The present invention relates, in general, to electronic documents and, more specifically, to the preservation of document constructs in text-readable documents converted from graphic-represented documents.
Computers and electronics have infiltrated most aspects of life in the modern world. Word processors, scanners, and faxes have led to a proliferation of electronic documents that may be shared with multiple different persons in various different locations. Some electronic documents may be in a text-readable format, such as Hypertext Markup Language (HTML), MICROSOFT CORPORATION's WORD™ DOC format, Real Text Format (RTF), plain text (TXT) format, or the like. These documents are text-readable, such that word searches or text insertions, modification, and/or deletions, may be made directly in the document. Other electronic documents may be in a graphic-represented format, such as ADOBE SYSTEMS INCORPORATED's Portable Document Format (PDF), MACROMEDIA INC's FLASHPAPER™, Tagged Image File Format (TIFF), and the like. Graphic-represented documents may also present text and graphics when displayed. However, the displayed content is represented by text, graphics, patterns, glyphs, or the like, which may be printed and displayed on the monitor. Humans may recognize the text as a particular construct, such as a table or list, the rendering system does not identify such blocks as particular constructs.

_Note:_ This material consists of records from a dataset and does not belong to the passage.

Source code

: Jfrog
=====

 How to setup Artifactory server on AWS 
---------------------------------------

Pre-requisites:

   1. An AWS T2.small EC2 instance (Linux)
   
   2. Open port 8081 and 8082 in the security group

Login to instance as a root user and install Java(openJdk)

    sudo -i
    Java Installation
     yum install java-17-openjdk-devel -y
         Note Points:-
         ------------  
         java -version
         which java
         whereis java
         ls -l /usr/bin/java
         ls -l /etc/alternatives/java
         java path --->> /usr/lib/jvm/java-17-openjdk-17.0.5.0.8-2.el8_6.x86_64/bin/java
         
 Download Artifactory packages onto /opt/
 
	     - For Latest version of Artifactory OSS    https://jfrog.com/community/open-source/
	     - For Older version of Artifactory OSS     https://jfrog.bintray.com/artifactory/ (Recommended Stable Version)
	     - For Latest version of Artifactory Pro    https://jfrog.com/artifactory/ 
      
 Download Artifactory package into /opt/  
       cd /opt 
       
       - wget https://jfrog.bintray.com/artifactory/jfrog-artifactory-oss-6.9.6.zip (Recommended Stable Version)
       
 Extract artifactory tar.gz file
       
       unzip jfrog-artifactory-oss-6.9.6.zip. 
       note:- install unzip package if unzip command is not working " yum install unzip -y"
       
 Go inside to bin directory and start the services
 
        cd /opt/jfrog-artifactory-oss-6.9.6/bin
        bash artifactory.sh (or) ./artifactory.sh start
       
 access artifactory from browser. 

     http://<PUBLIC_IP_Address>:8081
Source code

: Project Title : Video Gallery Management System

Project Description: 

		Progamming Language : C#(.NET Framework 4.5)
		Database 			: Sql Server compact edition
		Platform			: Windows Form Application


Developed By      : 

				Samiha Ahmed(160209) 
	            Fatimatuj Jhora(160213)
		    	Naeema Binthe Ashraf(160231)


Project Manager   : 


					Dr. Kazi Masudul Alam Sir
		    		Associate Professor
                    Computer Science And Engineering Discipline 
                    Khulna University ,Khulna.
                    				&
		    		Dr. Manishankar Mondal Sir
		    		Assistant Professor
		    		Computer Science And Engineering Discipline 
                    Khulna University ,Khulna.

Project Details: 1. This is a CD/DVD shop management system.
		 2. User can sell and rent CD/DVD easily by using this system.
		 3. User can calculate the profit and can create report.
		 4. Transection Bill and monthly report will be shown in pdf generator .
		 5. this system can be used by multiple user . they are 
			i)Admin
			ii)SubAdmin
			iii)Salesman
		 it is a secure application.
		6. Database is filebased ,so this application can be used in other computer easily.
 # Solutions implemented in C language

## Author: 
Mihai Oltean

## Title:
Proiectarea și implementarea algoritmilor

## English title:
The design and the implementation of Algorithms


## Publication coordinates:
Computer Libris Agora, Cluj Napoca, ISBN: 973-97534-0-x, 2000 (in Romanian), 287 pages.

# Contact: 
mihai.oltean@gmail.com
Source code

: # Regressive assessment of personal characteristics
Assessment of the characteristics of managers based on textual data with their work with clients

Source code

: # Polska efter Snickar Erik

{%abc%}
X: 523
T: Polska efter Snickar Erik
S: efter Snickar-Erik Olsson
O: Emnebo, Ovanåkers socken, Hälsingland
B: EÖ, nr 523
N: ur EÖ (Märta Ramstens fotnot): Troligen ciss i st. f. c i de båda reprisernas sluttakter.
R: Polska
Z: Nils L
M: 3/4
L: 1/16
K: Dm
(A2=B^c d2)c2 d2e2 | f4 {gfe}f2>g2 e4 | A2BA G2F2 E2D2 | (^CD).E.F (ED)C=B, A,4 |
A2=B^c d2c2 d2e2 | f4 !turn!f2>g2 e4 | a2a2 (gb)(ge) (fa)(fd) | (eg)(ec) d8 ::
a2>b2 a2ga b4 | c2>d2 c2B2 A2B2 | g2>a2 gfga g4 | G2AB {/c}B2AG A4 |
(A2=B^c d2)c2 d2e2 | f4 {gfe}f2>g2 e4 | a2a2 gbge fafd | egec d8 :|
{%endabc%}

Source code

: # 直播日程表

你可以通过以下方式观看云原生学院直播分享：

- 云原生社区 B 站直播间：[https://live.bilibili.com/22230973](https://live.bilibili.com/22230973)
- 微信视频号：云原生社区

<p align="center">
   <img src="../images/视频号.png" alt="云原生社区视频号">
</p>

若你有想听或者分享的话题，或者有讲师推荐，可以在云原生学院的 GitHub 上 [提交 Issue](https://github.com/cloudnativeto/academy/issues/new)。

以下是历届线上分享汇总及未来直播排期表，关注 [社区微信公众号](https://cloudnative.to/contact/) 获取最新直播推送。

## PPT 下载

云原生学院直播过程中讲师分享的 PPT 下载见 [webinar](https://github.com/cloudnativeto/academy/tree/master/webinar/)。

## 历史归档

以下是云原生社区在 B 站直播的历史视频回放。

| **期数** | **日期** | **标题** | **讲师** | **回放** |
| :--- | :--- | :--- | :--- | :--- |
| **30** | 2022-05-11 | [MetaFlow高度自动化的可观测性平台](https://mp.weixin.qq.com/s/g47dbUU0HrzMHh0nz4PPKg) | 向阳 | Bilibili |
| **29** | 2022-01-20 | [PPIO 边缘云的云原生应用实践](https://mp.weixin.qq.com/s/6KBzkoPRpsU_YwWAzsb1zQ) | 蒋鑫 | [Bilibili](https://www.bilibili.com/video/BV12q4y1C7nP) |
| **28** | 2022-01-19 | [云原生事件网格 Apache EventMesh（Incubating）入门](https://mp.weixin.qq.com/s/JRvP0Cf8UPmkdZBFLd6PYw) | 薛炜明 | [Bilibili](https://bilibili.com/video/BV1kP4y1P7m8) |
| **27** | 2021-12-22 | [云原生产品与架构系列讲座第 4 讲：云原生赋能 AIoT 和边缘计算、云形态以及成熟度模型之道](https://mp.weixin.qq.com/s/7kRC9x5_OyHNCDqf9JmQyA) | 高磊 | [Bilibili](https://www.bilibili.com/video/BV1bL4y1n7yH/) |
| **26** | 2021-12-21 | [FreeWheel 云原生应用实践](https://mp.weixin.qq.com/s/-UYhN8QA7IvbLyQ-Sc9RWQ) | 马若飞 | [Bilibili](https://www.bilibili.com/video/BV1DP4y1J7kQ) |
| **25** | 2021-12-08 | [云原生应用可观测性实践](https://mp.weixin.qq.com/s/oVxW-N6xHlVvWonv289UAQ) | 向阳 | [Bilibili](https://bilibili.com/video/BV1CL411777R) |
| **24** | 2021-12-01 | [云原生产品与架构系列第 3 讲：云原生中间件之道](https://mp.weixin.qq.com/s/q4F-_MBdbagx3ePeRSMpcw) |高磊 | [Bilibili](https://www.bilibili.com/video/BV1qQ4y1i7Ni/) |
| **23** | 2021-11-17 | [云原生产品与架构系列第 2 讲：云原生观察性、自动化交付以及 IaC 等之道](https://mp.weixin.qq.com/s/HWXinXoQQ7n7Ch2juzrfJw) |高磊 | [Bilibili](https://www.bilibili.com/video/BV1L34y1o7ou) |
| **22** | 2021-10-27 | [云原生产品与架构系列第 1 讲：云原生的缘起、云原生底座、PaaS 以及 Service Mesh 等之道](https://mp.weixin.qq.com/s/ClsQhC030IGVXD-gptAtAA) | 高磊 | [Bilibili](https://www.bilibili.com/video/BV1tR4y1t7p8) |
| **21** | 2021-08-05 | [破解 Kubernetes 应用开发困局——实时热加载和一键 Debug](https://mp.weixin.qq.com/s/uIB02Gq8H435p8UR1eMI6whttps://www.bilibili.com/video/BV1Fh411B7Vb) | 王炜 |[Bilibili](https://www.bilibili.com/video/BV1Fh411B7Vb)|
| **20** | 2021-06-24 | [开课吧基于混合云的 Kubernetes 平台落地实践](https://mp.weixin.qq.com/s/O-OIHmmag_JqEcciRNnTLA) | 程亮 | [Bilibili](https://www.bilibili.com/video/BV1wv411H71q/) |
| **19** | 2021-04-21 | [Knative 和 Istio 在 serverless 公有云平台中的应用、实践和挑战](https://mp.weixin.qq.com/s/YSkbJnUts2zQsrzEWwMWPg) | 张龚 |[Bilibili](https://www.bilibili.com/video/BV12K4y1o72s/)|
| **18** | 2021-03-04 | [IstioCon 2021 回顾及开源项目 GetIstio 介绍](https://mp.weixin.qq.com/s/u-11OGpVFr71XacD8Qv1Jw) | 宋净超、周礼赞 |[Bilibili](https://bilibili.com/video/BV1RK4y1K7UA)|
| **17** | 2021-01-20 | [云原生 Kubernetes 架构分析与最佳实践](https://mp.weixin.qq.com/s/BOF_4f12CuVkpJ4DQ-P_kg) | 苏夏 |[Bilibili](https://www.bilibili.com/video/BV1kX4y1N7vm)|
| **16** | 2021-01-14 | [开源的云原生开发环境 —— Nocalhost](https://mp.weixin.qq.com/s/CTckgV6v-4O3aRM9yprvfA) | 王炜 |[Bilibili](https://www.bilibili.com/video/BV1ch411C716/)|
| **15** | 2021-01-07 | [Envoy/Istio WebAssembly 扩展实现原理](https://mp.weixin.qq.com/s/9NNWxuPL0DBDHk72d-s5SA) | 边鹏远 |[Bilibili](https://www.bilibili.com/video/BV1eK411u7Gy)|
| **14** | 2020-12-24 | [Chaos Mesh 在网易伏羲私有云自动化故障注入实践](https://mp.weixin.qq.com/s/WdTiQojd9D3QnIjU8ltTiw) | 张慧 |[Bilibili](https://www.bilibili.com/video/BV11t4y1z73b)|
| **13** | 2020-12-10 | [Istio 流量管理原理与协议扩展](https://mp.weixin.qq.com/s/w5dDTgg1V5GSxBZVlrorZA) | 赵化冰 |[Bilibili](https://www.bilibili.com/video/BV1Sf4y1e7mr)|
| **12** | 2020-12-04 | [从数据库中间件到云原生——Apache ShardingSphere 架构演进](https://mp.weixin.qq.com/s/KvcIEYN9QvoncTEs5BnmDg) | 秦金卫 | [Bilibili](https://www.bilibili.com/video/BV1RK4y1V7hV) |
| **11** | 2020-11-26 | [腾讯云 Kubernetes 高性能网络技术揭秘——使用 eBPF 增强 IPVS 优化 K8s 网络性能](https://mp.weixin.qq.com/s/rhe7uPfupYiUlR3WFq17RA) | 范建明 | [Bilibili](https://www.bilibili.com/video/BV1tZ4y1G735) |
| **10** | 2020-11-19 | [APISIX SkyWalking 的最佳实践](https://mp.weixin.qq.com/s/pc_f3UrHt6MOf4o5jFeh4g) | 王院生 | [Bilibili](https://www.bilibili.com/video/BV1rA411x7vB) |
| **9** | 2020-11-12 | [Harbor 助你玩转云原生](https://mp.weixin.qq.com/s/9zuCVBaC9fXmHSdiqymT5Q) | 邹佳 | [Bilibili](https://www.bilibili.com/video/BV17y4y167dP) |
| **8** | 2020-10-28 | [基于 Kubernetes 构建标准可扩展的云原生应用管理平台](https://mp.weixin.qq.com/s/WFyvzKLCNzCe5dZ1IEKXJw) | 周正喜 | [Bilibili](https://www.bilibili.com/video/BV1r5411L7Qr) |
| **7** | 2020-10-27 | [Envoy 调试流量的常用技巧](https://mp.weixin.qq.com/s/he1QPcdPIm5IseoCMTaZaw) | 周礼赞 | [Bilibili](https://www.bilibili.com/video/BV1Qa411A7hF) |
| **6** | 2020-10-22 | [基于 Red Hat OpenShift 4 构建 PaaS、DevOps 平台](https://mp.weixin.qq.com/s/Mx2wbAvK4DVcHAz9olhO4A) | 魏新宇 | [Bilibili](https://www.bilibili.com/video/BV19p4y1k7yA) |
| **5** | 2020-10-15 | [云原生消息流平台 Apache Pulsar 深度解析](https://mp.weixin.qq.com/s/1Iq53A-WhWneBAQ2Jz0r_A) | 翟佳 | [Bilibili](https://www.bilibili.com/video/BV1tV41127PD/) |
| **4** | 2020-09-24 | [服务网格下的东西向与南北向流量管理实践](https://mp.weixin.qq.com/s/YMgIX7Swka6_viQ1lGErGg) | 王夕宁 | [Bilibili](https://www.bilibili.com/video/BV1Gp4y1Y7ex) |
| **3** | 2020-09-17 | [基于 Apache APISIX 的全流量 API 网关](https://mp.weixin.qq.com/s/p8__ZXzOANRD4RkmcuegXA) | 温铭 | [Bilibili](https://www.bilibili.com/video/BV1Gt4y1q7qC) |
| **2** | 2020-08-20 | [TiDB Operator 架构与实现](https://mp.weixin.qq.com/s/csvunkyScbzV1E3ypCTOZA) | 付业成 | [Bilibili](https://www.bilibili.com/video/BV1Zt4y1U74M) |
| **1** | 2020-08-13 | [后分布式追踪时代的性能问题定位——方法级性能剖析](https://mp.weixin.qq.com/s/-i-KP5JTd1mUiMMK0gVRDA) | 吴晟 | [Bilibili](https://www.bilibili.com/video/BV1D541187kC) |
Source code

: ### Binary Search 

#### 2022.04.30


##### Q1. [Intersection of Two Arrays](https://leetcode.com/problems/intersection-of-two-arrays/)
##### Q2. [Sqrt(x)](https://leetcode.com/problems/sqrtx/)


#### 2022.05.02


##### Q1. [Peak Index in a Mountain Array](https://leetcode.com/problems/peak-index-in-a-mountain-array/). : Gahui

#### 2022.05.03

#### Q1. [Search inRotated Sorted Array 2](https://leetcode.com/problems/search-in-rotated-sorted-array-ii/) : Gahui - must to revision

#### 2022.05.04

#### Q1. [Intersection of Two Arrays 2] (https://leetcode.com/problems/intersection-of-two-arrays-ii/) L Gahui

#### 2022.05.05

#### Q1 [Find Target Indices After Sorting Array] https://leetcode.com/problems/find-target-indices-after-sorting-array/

Graphic-represented documents have increased in popularity as their mechanisms and formats have become more advanced and more platform neutral. For example, PDF files have become a de facto standard in electronic document publishing. Many electronic documents are now made available on the Internet or other data networks in PDF format because it allows the document to be displayed consistently across many different platforms running a PDF reader and also allows that document to be printed out with the same or similar fidelity of the original document. Moreover, computer-based faxes are typically rendered in TIFF format to be transferred to and from faxing parties, again, because of the consistency and fidelity of the display of the faxed documents on various electronic platforms and the subsequent printing onto hard media. Additionally, FLASHPAPER™ documents may be displayed consistently in MACROMEDIA INC.'s MACROMEDIA FLASH™ player available on most computer platforms.
With the increase in these graphic-represented documents, it sometimes becomes important to be able to convert the graphic-represented document into a text-readable document. For example, a party who receives an electronic fax in TIFF format may desire to convert the TIFF file into an actual text-readable document that he or she may edit in a word processing application. Similarly, if a company is designing an interactive Internet application, such as an on-line help application, it may be desirable to convert electronic support documents, that are in a format such as PDF, into HTML, in order to easily build the Internet application. Such conversions from graphic-represented documents into text-readable documents are typically performed by some kind of Optical Character Recognition (OCR) application. Some PDF documents may include the text in addition to the graphics. However, PDF documents that are created using a scanner typically result in a purely graphical document which would use an OCR function to obtain the underlying represented text.
In OCR, certain algorithms and heuristics may be employed to analyze the graphic illustrating the text character and then make an educated guess at what character is represented. The resulting group of characters are typically saved in a text-readable format. While this process converts the graphic to text, it generally does not interpret the different document constructs of the graphic-represented document. Document constructs may be such elements or styles as tables, lists, columns, and the like. Within the text-readable document, such document constructs are defined with additional style coding within the text-readable document. Therefore, the difference between text that is simply arranged in a paragraph will be-coded or tagged differently from text that is formatted into a document construct, such as a list, table, column, or the like.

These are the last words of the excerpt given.